───── Provided information ─────

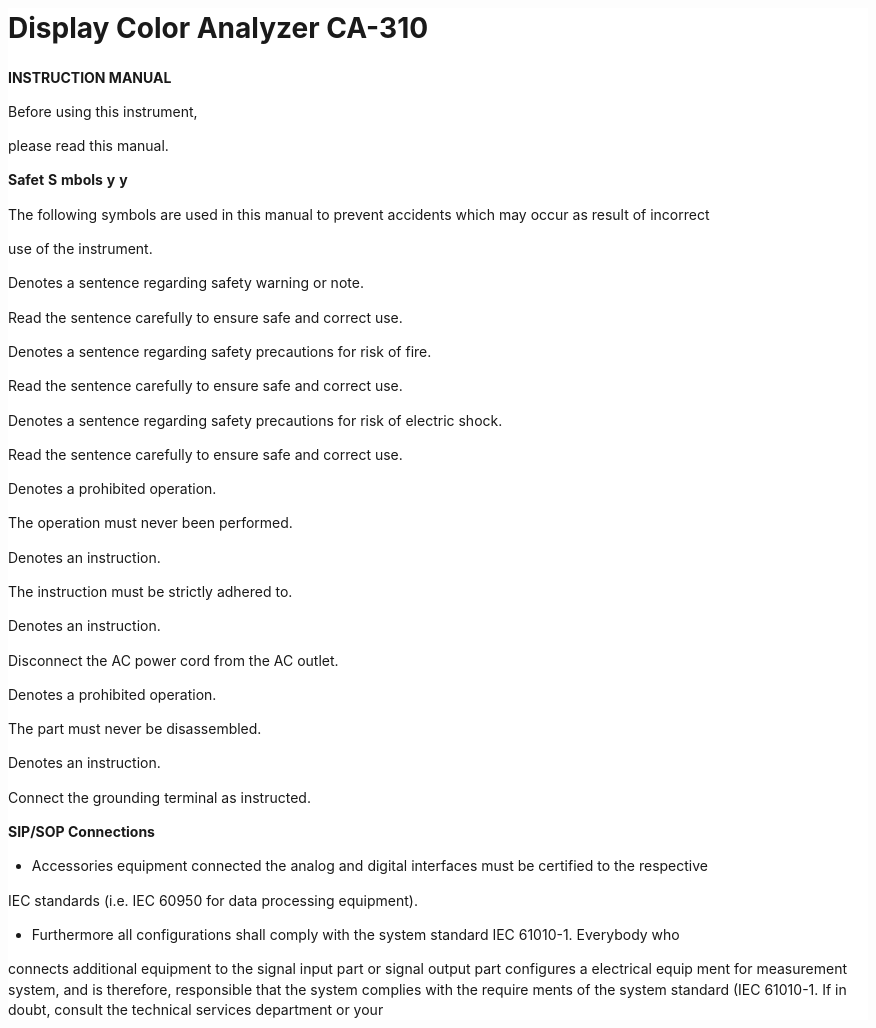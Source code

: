 # **Display Color Analyzer** **CA-310**

**INSTRUCTION MANUAL**

Before using this instrument,

please read this manual.

**Safet** **S** **mbols**
**y** **y**

The following symbols are used in this manual to prevent accidents which may occur as result of incorrect

use of the instrument.

Denotes a sentence regarding safety warning or note.

Read the sentence carefully to ensure safe and correct use.

Denotes a sentence regarding safety precautions for risk of fire.

Read the sentence carefully to ensure safe and correct use.

Denotes a sentence regarding safety precautions for risk of electric shock.

Read the sentence carefully to ensure safe and correct use.

Denotes a prohibited operation.

The operation must never been performed.

Denotes an instruction.

The instruction must be strictly adhered to.

Denotes an instruction.

Disconnect the AC power cord from the AC outlet.

Denotes a prohibited operation.

The part must never be disassembled.

Denotes an instruction.

Connect the grounding terminal as instructed.

**SIP/SOP Connections**

- Accessories equipment connected the analog and digital interfaces must be certified to the respective

IEC standards (i.e. IEC 60950 for data processing equipment).

- Furthermore all configurations shall comply with the system standard IEC 61010-1. Everybody who

connects additional equipment to the signal input part or signal output part configures a electrical equip
ment for measurement system, and is therefore, responsible that the system complies with the require
ments of the system standard (IEC 61010-1. If in doubt, consult the technical services department or your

─────

:: Your task ::
With the line containing "Disconnect the AC" as the start, transcribe each line through the end of the listing above, exactly and only.

:: Result ::
Disconnect the AC power cord from the AC outlet.

Denotes a prohibited operation.

The part must never be disassembled.

Denotes an instruction.

Connect the grounding terminal as instructed.

**SIP/SOP Connections**

- Accessories equipment connected the analog and digital interfaces must be certified to the respective

IEC standards (i.e. IEC 60950 for data processing equipment).

- Furthermore all configurations shall comply with the system standard IEC 61010-1. Everybody who

connects additional equipment to the signal input part or signal output part configures a electrical equip
ment for measurement system, and is therefore, responsible that the system complies with the require
ments of the system standard (IEC 61010-1. If in doubt, consult the technical services department or your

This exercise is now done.